I've been reading your blog for a while now, and now that I'm in college (yucky food), your entries make me crave actual good food.

Rachel said...

I'm really excited that you put amaranth's alternative name - pigweed - in the post, B. Pigweed is really common here in Australia; in fact, they sell it at the local bushfoods nursery. Now I know what I'll be buying next. Doesn't amaranth also appear in gluten-free bread recipes?

Expatriate Chef said...

Caitlin, good luck to you! I think it was the college years that really made me want to start cooking for myself!

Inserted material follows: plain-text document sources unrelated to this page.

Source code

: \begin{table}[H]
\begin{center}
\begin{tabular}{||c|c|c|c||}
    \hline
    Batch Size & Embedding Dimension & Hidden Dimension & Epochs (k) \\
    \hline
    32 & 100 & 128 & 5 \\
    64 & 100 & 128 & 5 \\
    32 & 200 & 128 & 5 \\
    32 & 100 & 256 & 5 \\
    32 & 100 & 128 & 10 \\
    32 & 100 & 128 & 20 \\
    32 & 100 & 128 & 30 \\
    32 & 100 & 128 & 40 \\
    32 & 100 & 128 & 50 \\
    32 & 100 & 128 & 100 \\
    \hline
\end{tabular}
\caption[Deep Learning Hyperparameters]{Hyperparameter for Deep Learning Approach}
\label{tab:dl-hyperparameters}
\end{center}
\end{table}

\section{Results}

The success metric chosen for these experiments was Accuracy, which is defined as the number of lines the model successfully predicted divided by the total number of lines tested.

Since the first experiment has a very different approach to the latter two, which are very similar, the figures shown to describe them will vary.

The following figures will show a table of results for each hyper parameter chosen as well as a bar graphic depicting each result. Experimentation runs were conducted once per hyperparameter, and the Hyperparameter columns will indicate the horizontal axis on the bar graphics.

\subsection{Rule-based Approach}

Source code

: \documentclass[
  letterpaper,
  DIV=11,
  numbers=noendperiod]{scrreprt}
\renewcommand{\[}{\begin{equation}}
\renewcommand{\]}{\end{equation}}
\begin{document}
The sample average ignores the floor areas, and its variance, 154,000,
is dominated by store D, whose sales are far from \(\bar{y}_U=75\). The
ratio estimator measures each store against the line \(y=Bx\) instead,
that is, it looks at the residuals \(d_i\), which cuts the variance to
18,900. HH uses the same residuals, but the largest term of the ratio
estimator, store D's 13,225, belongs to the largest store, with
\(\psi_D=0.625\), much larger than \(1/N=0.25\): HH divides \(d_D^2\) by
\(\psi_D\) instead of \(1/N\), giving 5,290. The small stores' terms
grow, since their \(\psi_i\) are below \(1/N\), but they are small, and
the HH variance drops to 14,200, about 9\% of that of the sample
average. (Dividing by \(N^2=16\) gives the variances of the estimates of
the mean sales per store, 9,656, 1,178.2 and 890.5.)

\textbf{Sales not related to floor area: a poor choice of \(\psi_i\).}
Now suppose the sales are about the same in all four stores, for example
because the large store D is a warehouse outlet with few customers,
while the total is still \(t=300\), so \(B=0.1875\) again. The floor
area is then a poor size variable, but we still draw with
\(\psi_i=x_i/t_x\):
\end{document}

Amaranth does appear in gluten-free recipes, that would be the grain and not the leaves in that case.

katiez said...

Well, my day is done.... I've learned something new! I thought amranth was just a grain, didn't know about the greens (or should I say, purples) How pretty....

Kalyn said...

This is obviously the ingredient of the week and I haven't ever tried it. I don't think I've ever seen it for sale here, need to check Whole Foods or maybe the farmer's market. I'm quite intrigued to try it; the salad sounds great!

syrie said...

Thank you for introducing me to something new. I don't think I've ever seen this before but I'm going to keep an eye out for it.

maybelle's mom said...

Oh, such a pretty amaranth entry. When I cooked it, it wasn't quite as pretty.